Bernard Cardinal Law
Archbishop of Boston
Chairman, Committee on International Policy
United States Conference of Catholic Bishops 

Solemnity of Saint Patrick
Celebrated in Boston on March 18, 2002 

This is, perhaps, the most hope-filled Saint Patrick's Day in several years. Much progress has been made in implementing the Good Friday Agreement and replacing a politics of crisis with a politics of normalization. The Northern Ireland government is functioning with a relative degree of stability, police reforms are being implemented, the guns have largely been silenced, the IRA has taken an important step in decommissioning, and people are living their lives with a greater sense of hope for a future free of conflict and sectarian strife. Northern Ireland is a far better, safer and more peaceful place this Saint Patrick's Day. 

It is not a time for complacency, however, because much still needs to be done to build a Northern Ireland in which all people feel at home, respected in their traditions and legitimate aspirations. Some aspects of the Good Friday Agreement remain to be fully implemented. The new police service must continue to build broad public confidence and must include the support and participation of all. Further acts of decommissioning by all paramilitary organizations are necessary and would contribute immensely to confidence-building on all sides.  

As important as these and other steps are in cementing a just peace in Northern Ireland, much deeper changes are needed if a politics of exclusion is to be replaced by a politics of inclusion, and if a history of division is to be replaced by a coming together in mutual respect. While the peace process has moved forward, a deep-seated sectarianism remains, as evidenced by the sectarian strife in North Belfast, the annual confrontations during the marching season, and the increasing segregation in many areas of life. Archbishop Sean Brady, the successor of Saint Patrick and the Primate of all Ireland, points out that overcoming this sectarianism calls for embarking on a difficult, long-term process of healing and reconciliation. He said in a homily on January first of this year at Saint Patrick's Cathedral in Armagh:

In the search for peace the emphasis has always been on justice. However, concerns for a reconciled community are important.... Reconciliation is a task of building a new relationship with the estranged party, a relationship of understanding the hurt and the pain and the grievances. On this Saint Patrick's Day, it is appropriate for us as U.S. citizens, especially as Irish Americans, to renew our solidarity with all those who, like Archbishop Brady, are calling for replacing mutual suspicion, fear and hatred with mutual trust, respect and reconciliation. Support must be denied to those fringe groups committed to violence and division and opposed to reconciliation between the two communities. It is important that we stand with all those who choose dialogue over violence, progress over prejudice, peace over polarization. 

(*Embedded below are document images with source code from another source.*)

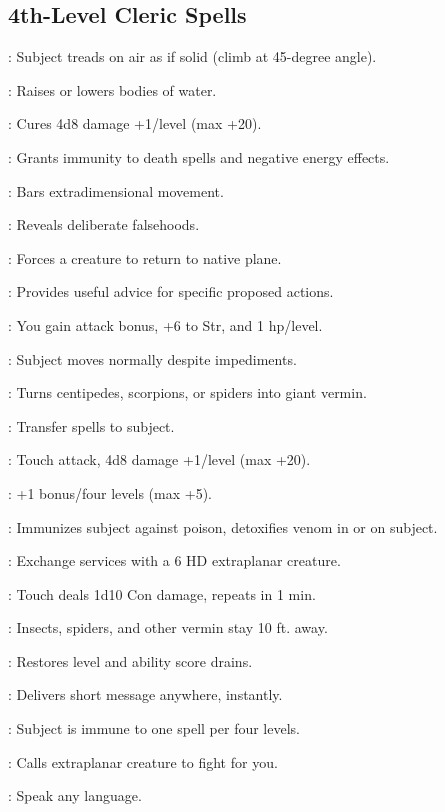 \begin{multicols}{2}
\subsection{4th-Level Cleric Spells}
\begin{description*}
\item[\linkspell{Air Walk}:] Subject treads on air as if solid (climb at 45-degree angle).
\item[\linkspell{Control Water}:] Raises or lowers bodies of water.
\item[\linkspell{Cure Critical Wounds}:] Cures 4d8 damage +1/level (max +20).
\item[\linkspell{Death Ward}:] Grants immunity to death spells and negative energy effects.
\item[\linkspell{Dimensional Anchor}:] Bars extradimensional movement.
\item[\linkspell{Discern Lies}:] Reveals deliberate falsehoods.
\item[\linkspell{Dismissal}:] Forces a creature to return to native plane.
\item[\linkspell{Divination}:] Provides useful advice for specific proposed actions.
\item[\linkspell{Divine Power}:] You gain attack bonus, +6 to Str, and 1 hp/level.
\item[\linkspell{Freedom of Movement}:] Subject moves normally despite impediments.
\item[\linkspell{Giant Vermin}:] Turns centipedes, scorpions, or spiders into giant vermin.
\item[\linkspell{Imbue with Spell Ability}:] Transfer spells to subject.
\item[\linkspell{Inflict Critical Wounds}:] Touch attack, 4d8 damage +1/level (max +20).
\item[\linkspell{Magic Weapon, Greater}:] +1 bonus/four levels (max +5).
\item[\linkspell{Neutralize Poison}:] Immunizes subject against poison, detoxifies venom in or on subject.
\item[\linkspell{Planar Ally, Lesser}:] Exchange services with a 6 HD extraplanar creature.
\item[\linkspell{Poison}:] Touch deals 1d10 Con damage, repeats in 1 min.
\item[\linkspell{Repel Vermin}:] Insects, spiders, and other vermin stay 10 ft. away.
\item[\linkspell{Restoration}:] Restores level and ability score drains.
\item[\linkspell{Sending}:] Delivers short message anywhere, instantly.
\item[\linkspell{Spell Immunity}:] Subject is immune to one spell per four levels.
\item[\linkspell{Summon Monster IV}:] Calls extraplanar creature to fight for you.
\item[\linkspell{Tongues}:] Speak any language.
\end{description*}


\end{multicols}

This feast of Saint Patrick calls to mind the many blessings with which God has graced Ireland, especially the blessing of real progress towards peace in Northern Ireland. It also affords us the opportunity to thank God for the gift that faith-filled immigrants from Ireland have brought to this Archdiocese, this Commonwealth, and this nation. May we recommit ourselves to use the historic bonds which link us to Ireland in support of the justice, peace and reconciliation for which so many in Northern Ireland have struggled, and which now seem within their grasp.